Dealing with a corrupt SSTable in Cassandra

Gracefully recover corrupted data

Corrupted SSTables in Cassandra Icon

Corruption. It happens. And when it happens to Cassandra’s data files, one form it can take is of a corrupt SSTable file. This is exactly what happened to us in the last week, and I wanted to share the steps we took to fix the corrupted data in a safe way, without losing any data.

Important context

Before we start, there are a few important things to note:

Firstly, we’re running Cassandra 1.2.8, so the output, commands and steps we took were performed using that version. If you’re running a different version of Cassandra, particularly <= v1.1 or >= v2.0 then it’s very possible that things will be different for you. In fact, hopefully the problem that caused the corruption in the first place will have been fixed in > v1.2.8 and you don’t encounter any corruption at all!

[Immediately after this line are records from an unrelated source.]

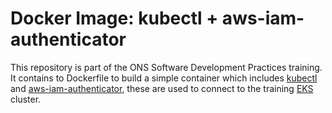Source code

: # Docker Image: kubectl + aws-iam-authenticator

This repository is part of the ONS Software Development Practices training. It
contains to Dockerfile to build a simple container which includes
[kubectl](https://kubernetes.io/docs/reference/kubectl/overview/) and
[aws-iam-authenticator](https://docs.aws.amazon.com/eks/latest/userguide/install-aws-iam-authenticator.html),
these are used to connect to the training [EKS](https://aws.amazon.com/eks/) cluster.
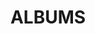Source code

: ---
layout: album_gallery
resource: instagram
title: "ALBUMS"
description: "archive"
active: gallery
header-img: "img/gallery-bg.jpg"
images:
- image_path: /leileinavie/binkini/20240314_214124_433144424_18033261730855820_3744552847699857054_n.jpg
  gallery-folder: /gallery/leileinavie/binkini/
  gallery-name: binkini
  gallery-date: May 2025
---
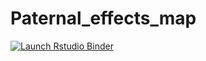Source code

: # Paternal_effects_map
<!-- badges: start -->
[![Launch Rstudio Binder](http://mybinder.org/badge_logo.svg)](https://mybinder.org/v2/gh/JoannaRutkowska/Paternal_effects_map/master?urlpath=rstudio)
<!-- badges: end -->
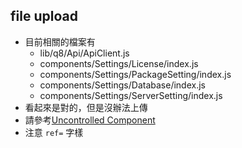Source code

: ## file upload

- 目前相關的檔案有
	- lib/q8/Api/ApiClient.js
	- components/Settings/License/index.js
	- components/Settings/PackageSetting/index.js
	- components/Settings/Database/index.js
	- components/Settings/ServerSetting/index.js
- 看起來是對的，但是沒辦法上傳
- 請參考[Uncontrolled Component][1]
- 注意 `ref=` 字樣

[1]: README-uncontrolled-component.md
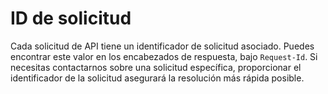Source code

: # ID de solicitud

Cada solicitud de API tiene un identificador de solicitud asociado. Puedes encontrar este valor en los encabezados de respuesta, bajo `Request-Id`. Si necesitas contactarnos sobre una solicitud específica, proporcionar el identificador de la solicitud asegurará la resolución más rápida posible.
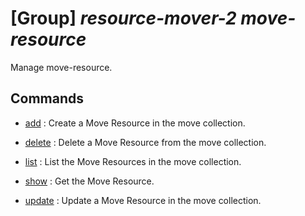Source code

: # [Group] _resource-mover-2 move-resource_

Manage move-resource.

## Commands

- [add](/Commands/resource-mover-2/move-resource/_add.md)
: Create a Move Resource in the move collection.

- [delete](/Commands/resource-mover-2/move-resource/_delete.md)
: Delete a Move Resource from the move collection.

- [list](/Commands/resource-mover-2/move-resource/_list.md)
: List the Move Resources in the move collection.

- [show](/Commands/resource-mover-2/move-resource/_show.md)
: Get the Move Resource.

- [update](/Commands/resource-mover-2/move-resource/_update.md)
: Update a Move Resource in the move collection.
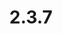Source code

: ---
title: "2.3.7"
ARenderVersion: 3.1.10-2
ReleaseDate: 01/08/2018
FixVersion: 12
FixDate: 08/10/2019
StartPage: release-notes
---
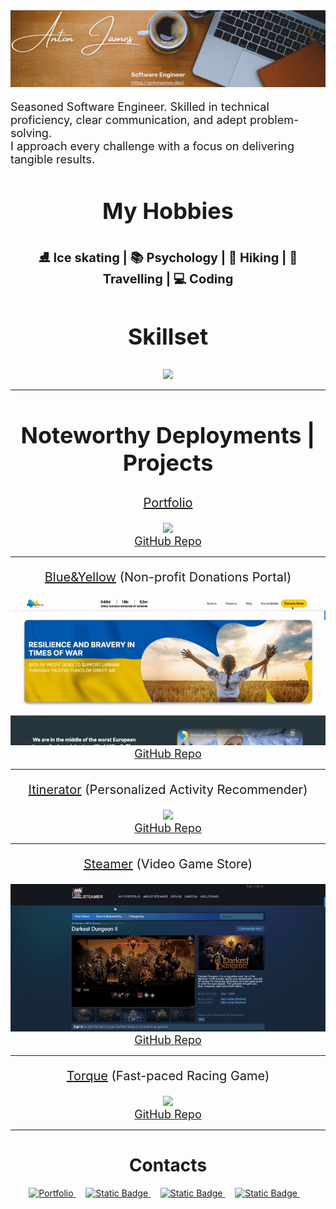 
<a href="https://antonjames.dev/">
  <img src="./assets/banner2.png">
</a>
<br>

<p style="font-size: 18px;">Seasoned Software Engineer. Skilled in technical proficiency, clear communication, and adept problem-solving.<br/> I approach every challenge with a focus on delivering tangible results.</p>


<div align="center">
  <h2 style="font-size: 36px;">My Hobbies</h2>
  <h3 style="font-size: 20px;">⛸️ Ice skating | 📚 Psychology | 🥾 Hiking | 🧳 Travelling | 💻 Coding
  </h3>
<!--   <hr> -->
  <h2 style="font-size: 36px;">Skillset</h2>
  <img src="https://skillicons.dev/icons?i=js,ts,react,redux,ruby,rails,python,go,nodejs,webpack,html,css,tailwind,docker,next,postgres,mongodb,git,express,aws&perline=10" />
  <hr>
  <h2 style="font-size: 36px;">Noteworthy Deployments | Projects</h2>

  <p style="font-size: 20px;"><a href="https://antonjames.dev/">Portfolio</a></p>
  <img src="./assets/portfolio_gif.gif">
  <br>
  <a style="font-size: 18px;" style="font-size: 18px;" href="https://antonjames.dev/">GitHub Repo</a>
  <hr>

  <p style="font-size: 20px;"><a href="https://blue-yellow-foundation.vercel.app/">Blue&Yellow</a> (Non-profit Donations Portal)</p>
  <img src="./assets/blueyellow_gif.gif">
  <br>
  <a style="font-size: 18px;" style="font-size: 18px;" href="https://github.com/AntonJames-Sistence/BlueYellowTeam">GitHub Repo</a>
  <hr>

  <p style="font-size: 20px"><a href="https://excursionexplorer.onrender.com/">Itinerator</a> (Personalized Activity Recommender)</p>
  <img src="./assets/itinerator_gif.gif">
  <br>
  <a style="font-size: 18px;" href="https://github.com/dtannyc1/itinerator">GitHub Repo</a>
  <hr>

  <p style="font-size: 20px;"><a href="https://steamer-9bo7.onrender.com/">Steamer</a> (Video Game Store)</p>
  <img src="./assets/steamer_gif.gif">
  <br>
  <a style="font-size: 18px;" href="https://github.com/AntonJames-Sistence/Steamer">GitHub Repo</a>
  <hr>

  <p style="font-size: 20px;"><a href="https://antonjames-sistence.github.io/Torque/">Torque</a> (Fast-paced Racing Game)</p>
  <img src="./assets/torque_gif.gif">
  <br>
  <a style="font-size: 18px;" href="https://github.com/AntonJames-Sistence/Torque">GitHub Repo</a>
  <hr>

  <h1>Contacts</h1>
</div>

<div align="center">
  <a href="https://antonjames.dev/">
    <img alt="Portfolio" src="https://img.shields.io/badge/My-Portfolio-067326">
  </a> &nbsp;&nbsp;&nbsp;
  <a href="https://www.linkedin.com/in/anton-james-ja/">
<!--     <img src="https://img.shields.io/badge/LinkedIn-0077B5?style=for-the-badge&logo=linkedin&logoColor=white"> -->
    <img alt="Static Badge" src="https://img.shields.io/badge/Linked-In-blue">
  </a> &nbsp;&nbsp;&nbsp;
  <a href="https://wellfound.com/u/anton-james">
<!--     <img src="https://img.shields.io/badge/AngelList-000000?style=for-the-badge&logo=AngelList&logoColor=white"> -->
    <img alt="Static Badge" src="https://img.shields.io/badge/Well-found-929608">
  </a> &nbsp;&nbsp;&nbsp;
  <a href="mailto:anton.james.ja@gmail.com">
<!--     <img src="https://img.shields.io/badge/Gmail-D14836?style=for-the-badge&logo=gmail&logoColor=white"> -->
    <img alt="Static Badge" src="https://img.shields.io/badge/e-Mail-8a150c">
  </a> &nbsp;&nbsp;&nbsp;
</div>
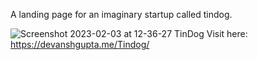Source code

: A landing page for an imaginary startup called tindog.

![Screenshot 2023-02-03 at 12-36-27 TinDog](https://user-images.githubusercontent.com/63590510/216534638-576c6516-98ed-4b88-8efa-ba6cdbd9f1c8.png)
Visit here: https://devanshgupta.me/Tindog/
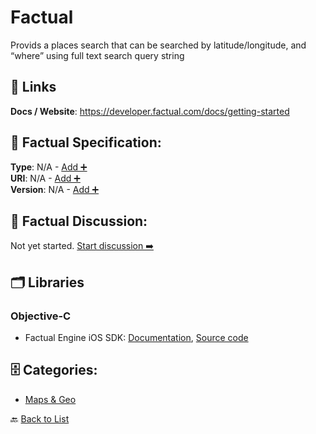 # Factual

Provids a places search that can be searched by latitude/longitude, and “where” using full text search query string

##  🔗 Links
**Docs / Website**: https://developer.factual.com/docs/getting-started

## 🧬 Factual Specification:
**Type**: N/A - [Add ➕](https://github.com/apis-list/apis-list/edit/main/apis/factual/factual.yaml)  
**URI**: N/A - [Add ➕](https://github.com/apis-list/apis-list/edit/main/apis/factual/factual.yaml)  
**Version**: N/A - [Add ➕](https://github.com/apis-list/apis-list/edit/main/apis/factual/factual.yaml)

## 💬 Factual Discussion:
Not yet started. [Start discussion ➡️](https://github.com/apis-list/apis-list/discussions/new)

## 🗂️ Libraries
### Objective-C
- Factual Engine iOS SDK: [Documentation](http://developer.factual.com/engine/), [Source code](http://developer.factual.com/engine/ios/)


## 🗄️ Categories:
- [Maps & Geo](https://github.com/apis-list/apis-list#maps--geo-)

🔙  [Back to List](https://github.com/apis-list/apis-list)
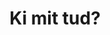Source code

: ---
layout: riddle
title: Ki mit tud?
sha256: 1087ef1c691e27d4c22778d9ad46d1a15f73e8aac6999593f2fc36f6aae73259
image: normal_4bb6491e46496d21.jpg
creator: Kozaróczy Zsolt
year: 2015
---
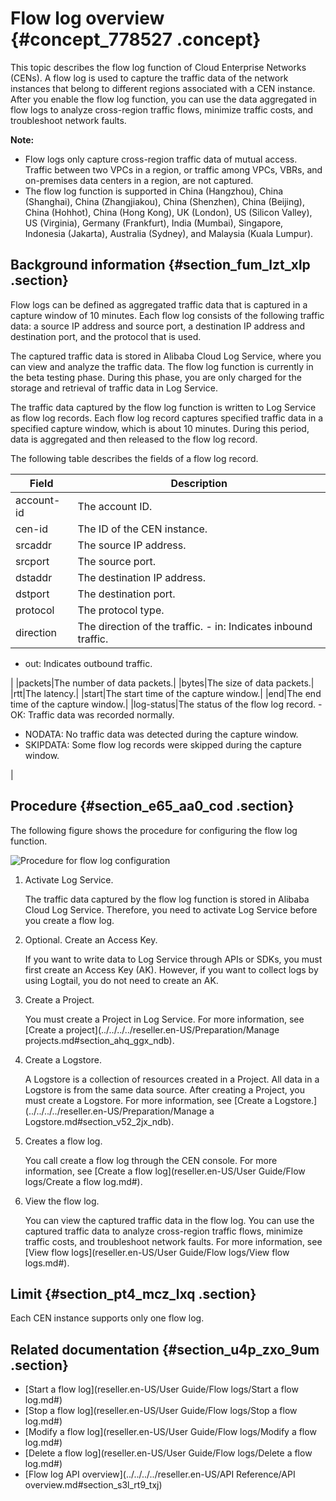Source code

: # Flow log overview {#concept_778527 .concept}

This topic describes the flow log function of Cloud Enterprise Networks \(CENs\). A flow log is used to capture the traffic data of the network instances that belong to different regions associated with a CEN instance. After you enable the flow log function, you can use the data aggregated in flow logs to analyze cross-region traffic flows, minimize traffic costs, and troubleshoot network faults.

**Note:** 

-   Flow logs only capture cross-region traffic data of mutual access. Traffic between two VPCs in a region, or traffic among VPCs, VBRs, and on-premises data centers in a region, are not captured.
-   The flow log function is supported in China \(Hangzhou\), China \(Shanghai\), China \(Zhangjiakou\), China \(Shenzhen\), China \(Beijing\), China \(Hohhot\), China \(Hong Kong\), UK \(London\), US \(Silicon Valley\), US \(Virginia\), Germany \(Frankfurt\), India \(Mumbai\), Singapore, Indonesia \(Jakarta\), Australia \(Sydney\), and Malaysia \(Kuala Lumpur\).

## Background information {#section_fum_lzt_xlp .section}

Flow logs can be defined as aggregated traffic data that is captured in a capture window of 10 minutes. Each flow log consists of the following traffic data: a source IP address and source port, a destination IP address and destination port, and the protocol that is used.

The captured traffic data is stored in Alibaba Cloud Log Service, where you can view and analyze the traffic data. The flow log function is currently in the beta testing phase. During this phase, you are only charged for the storage and retrieval of traffic data in Log Service.

The traffic data captured by the flow log function is written to Log Service as flow log records. Each flow log record captures specified traffic data in a specified capture window, which is about 10 minutes. During this period, data is aggregated and then released to the flow log record.

The following table describes the fields of a flow log record.

|Field|Description|
|-----|-----------|
|account-id|The account ID.|
|cen-id|The ID of the CEN instance.|
|srcaddr|The source IP address.|
|srcport|The source port.|
|dstaddr|The destination IP address.|
|dstport|The destination port.|
|protocol|The protocol type.|
|direction|The direction of the traffic. -   in: Indicates inbound traffic.
-   out: Indicates outbound traffic.

 |
|packets|The number of data packets.|
|bytes|The size of data packets.|
|rtt|The latency.|
|start|The start time of the capture window.|
|end|The end time of the capture window.|
|log-status|The status of the flow log record. -   OK: Traffic data was recorded normally.
-   NODATA: No traffic data was detected during the capture window.
-   SKIPDATA: Some flow log records were skipped during the capture window.

 |

## Procedure {#section_e65_aa0_cod .section}

The following figure shows the procedure for configuring the flow log function.

![Procedure for flow log configuration](http://static-aliyun-doc.oss-cn-hangzhou.aliyuncs.com/assets/img/630431/156686950950102_en-US.png)

1.  Activate Log Service.

    The traffic data captured by the flow log function is stored in Alibaba Cloud Log Service. Therefore, you need to activate Log Service before you create a flow log.

2.  Optional. Create an Access Key.

    If you want to write data to Log Service through APIs or SDKs, you must first create an Access Key \(AK\). However, if you want to collect logs by using Logtail, you do not need to create an AK.

3.  Create a Project.

    You must create a Project in Log Service. For more information, see [Create a project](../../../../reseller.en-US/Preparation/Manage projects.md#section_ahq_ggx_ndb).

4.  Create a Logstore.

    A Logstore is a collection of resources created in a Project. All data in a Logstore is from the same data source. After creating a Project, you must create a Logstore. For more information, see [Create a Logstore.](../../../../reseller.en-US/Preparation/Manage a Logstore.md#section_v52_2jx_ndb).

5.  Creates a flow log.

    You call create a flow log through the CEN console. For more information, see [Create a flow log](reseller.en-US/User Guide/Flow logs/Create a flow log.md#).

6.  View the flow log.

    You can view the captured traffic data in the flow log. You can use the captured traffic data to analyze cross-region traffic flows, minimize traffic costs, and troubleshoot network faults. For more information, see [View flow logs](reseller.en-US/User Guide/Flow logs/View flow logs.md#).


## Limit {#section_pt4_mcz_lxq .section}

Each CEN instance supports only one flow log.

## Related documentation {#section_u4p_zxo_9um .section}

-   [Start a flow log](reseller.en-US/User Guide/Flow logs/Start a flow log.md#)
-   [Stop a flow log](reseller.en-US/User Guide/Flow logs/Stop a flow log.md#)
-   [Modify a flow log](reseller.en-US/User Guide/Flow logs/Modify a flow log.md#)
-   [Delete a flow log](reseller.en-US/User Guide/Flow logs/Delete a flow log.md#)
-   [Flow log API overview](../../../../reseller.en-US/API Reference/API overview.md#section_s3l_rt9_txj)

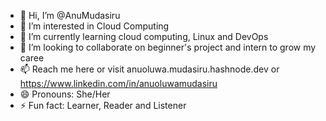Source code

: - 👋 Hi, I’m @AnuMudasiru
- 👀 I’m interested in Cloud Computing
- 🌱 I’m currently learning cloud computing, Linux and DevOps
- 💞️ I’m looking to collaborate on beginner's project and intern to grow my caree
- 📫 Reach me here or visit anuoluwa.mudasiru.hashnode.dev or https://www.linkedin.com/in/anuoluwamudasiru
- 😄 Pronouns: She/Her
- ⚡ Fun fact: Learner, Reader and Listener

<!---
AnuMudasiru/AnuMudasiru is a ✨ special ✨ repository because its `README.md` (this file) appears on your GitHub profile.
You can click the Preview link to take a look at your changes.
--->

Secondly, we’re running Cassandra with a Replication Factor (RF) of 3, which ensures there are at least 3 separate nodes in the cluster with a copy of every piece of data. This is a recommended RF for Cassandra clusters and ensures that if you lose one node, you’ll still have a copy of all your data available from the remaining nodes. This is how we are able to recover the corrupted data gracefully. If your RF is less than 3, or you don’t have data redundancy available in some other way, then you may still lose data in the event of corruption. Additionally, you may still lose data if more than one of your nodes have corrupted the same data. In that case you’d probably need to restore from a snapshot which is a very different subject to what we cover in this post. If you’re running Cassandra but you aren’t sure about the implications of the Replication Factor, read up on it.

Thirdly, actual keyspace and column family names have been replaced with keyspace and cf respectively.

With that said, let’s begin.

Detecting corruption

Cassandra regularly performs housekeeping on its data files, taking care of compaction, compression, writing new data to disk, and recording various database activities. If something’s awry with one of these files and it doesn’t work as normal, Cassandra will shout out about it in its log files:

==> /var/log/cassandra/system.log <==
ERROR [CompactionExecutor:7] 2014-03-20 12:00:07,454 (line 192) Exception in thread Thread[CompactionExecutor:7,1,main] (/raid0/cassandra/data/keyspace/cf/keyspace-cf-ic-4698-Data.db): corruption detected, chunk at 41674041 of length 47596.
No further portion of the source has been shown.